Whether you’re furious that your date had to cancel, your significant other is taking you for granted, or you’re just plain new to love, maybe it's - gasp! - not about you at all.

Q:

I’ve been dating this successful business professional, and on the morning of our biggest date yet, she texted that her workday imploded and she had to reschedule. I’m livid. How could she? And how could I have gotten my signals so messed up?

Dear Naive:

Take a breath. What if – gasp! – it’s not about you. What if she called as soon as she could and hoped you’d understand that life can get in the way of RomCom perfection?

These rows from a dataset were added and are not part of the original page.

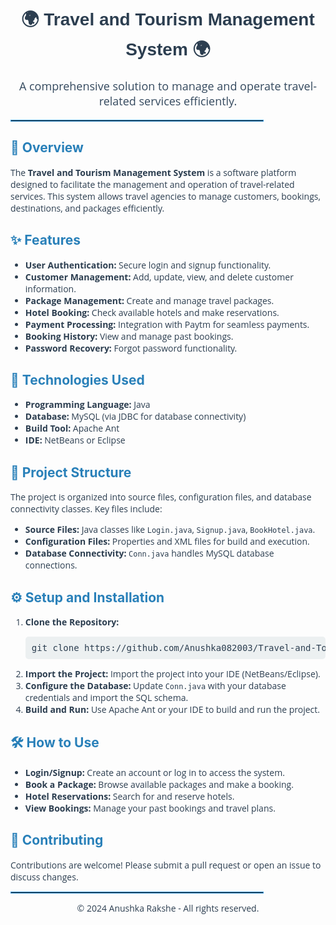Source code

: <h1 style="text-align: center; font-family: Arial, sans-serif; color: #2c3e50;">🌍 Travel and Tourism Management System 🌍</h1>

<p style="text-align: center; font-family: 'Open Sans', sans-serif; color: #34495e; font-size: 18px;">
  A comprehensive solution to manage and operate travel-related services efficiently.
</p>

<hr style="border: 1px solid #3498db; width: 80%;">

<h2 style="color: #2980b9;">🚀 Overview</h2>
<p style="font-family: 'Open Sans', sans-serif; color: #2c3e50;">
  The <strong>Travel and Tourism Management System</strong> is a software platform designed to facilitate the management and operation of travel-related services. This system allows travel agencies to manage customers, bookings, destinations, and packages efficiently.
</p>

<h2 style="color: #2980b9;">✨ Features</h2>
<ul style="font-family: 'Open Sans', sans-serif; color: #2c3e50;">
  <li><strong>User Authentication:</strong> Secure login and signup functionality.</li>
  <li><strong>Customer Management:</strong> Add, update, view, and delete customer information.</li>
  <li><strong>Package Management:</strong> Create and manage travel packages.</li>
  <li><strong>Hotel Booking:</strong> Check available hotels and make reservations.</li>
  <li><strong>Payment Processing:</strong> Integration with Paytm for seamless payments.</li>
  <li><strong>Booking History:</strong> View and manage past bookings.</li>
  <li><strong>Password Recovery:</strong> Forgot password functionality.</li>
</ul>

<h2 style="color: #2980b9;">🔧 Technologies Used</h2>
<ul style="font-family: 'Open Sans', sans-serif; color: #2c3e50;">
  <li><strong>Programming Language:</strong> Java</li>
  <li><strong>Database:</strong> MySQL (via JDBC for database connectivity)</li>
  <li><strong>Build Tool:</strong> Apache Ant</li>
  <li><strong>IDE:</strong> NetBeans or Eclipse</li>
</ul>

<h2 style="color: #2980b9;">📂 Project Structure</h2>
<p style="font-family: 'Open Sans', sans-serif; color: #2c3e50;">
  The project is organized into source files, configuration files, and database connectivity classes. Key files include:
</p>
<ul style="font-family: 'Open Sans', sans-serif; color: #2c3e50;">
  <li><strong>Source Files:</strong> Java classes like <code>Login.java</code>, <code>Signup.java</code>, <code>BookHotel.java</code>.</li>
  <li><strong>Configuration Files:</strong> Properties and XML files for build and execution.</li>
  <li><strong>Database Connectivity:</strong> <code>Conn.java</code> handles MySQL database connections.</li>
</ul>

<h2 style="color: #2980b9;">⚙️ Setup and Installation</h2>
<ol style="font-family: 'Open Sans', sans-serif; color: #2c3e50;">
  <li><strong>Clone the Repository:</strong>
    <pre style="background-color: #ecf0f1; padding: 10px; border-radius: 5px;">git clone https://github.com/Anushka082003/Travel-and-Toursim-Management-System.git</pre>
  </li>
  <li><strong>Import the Project:</strong> Import the project into your IDE (NetBeans/Eclipse).</li>
  <li><strong>Configure the Database:</strong> Update <code>Conn.java</code> with your database credentials and import the SQL schema.</li>
  <li><strong>Build and Run:</strong> Use Apache Ant or your IDE to build and run the project.</li>
</ol>

<h2 style="color: #2980b9;">🛠️ How to Use</h2>
<ul style="font-family: 'Open Sans', sans-serif; color: #2c3e50;">
  <li><strong>Login/Signup:</strong> Create an account or log in to access the system.</li>
  <li><strong>Book a Package:</strong> Browse available packages and make a booking.</li>
  <li><strong>Hotel Reservations:</strong> Search for and reserve hotels.</li>
  <li><strong>View Bookings:</strong> Manage your past bookings and travel plans.</li>
</ul>

<h2 style="color: #2980b9;">🤝 Contributing</h2>
<p style="font-family: 'Open Sans', sans-serif; color: #2c3e50;">
  Contributions are welcome! Please submit a pull request or open an issue to discuss changes.
</p>



<hr style="border: 1px solid #3498db; width: 80%;">

<p style="text-align: center; font-family: 'Open Sans', sans-serif; color: #2c3e50; font-size: 14px;">
  © 2024 Anushka Rakshe - All rights reserved.
</p>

As long as you’re making assumptions, why not assume that she's being honest and the cancellation has nothing to do with you? Getting your head straight will smooth things out internally as well as in your relationship.

 

Q:

My boyfriend tends to pat my ass on his way out the door, and that’s the extent of affection. He’s says that if I had a better job, I’d understand why he’s so busy. He also thinks “more suitable employment” would make me better able to hang with his rich friends when they go away on weekends. How can I measure up?

Dear Victim:

You do need to make a change, but not in your job. As much as he would like you to think that adjusting your life would suit him, this isn’t about you.

From the way he treats you, to his demeaning comments, to the time he finds for friends but not you, this is all about him. Consider this information your free ticket away from this guy’s emotional abuse.

 

Q:

I’m 19 and in love. What do experienced queers know that I can learn early?

Dear Gayby:

Trust yourself. If you don’t, explore why and get there before you commit to someone else.

Past that, relationships are learning experiences. Here are a few lessons coming in your future: It’s no longer about you; it’s about “us.” You marry their family as well as them; Bathroom taboos and personal space evaporate; Both of you have to change some; Relationships are works in progress and never finished.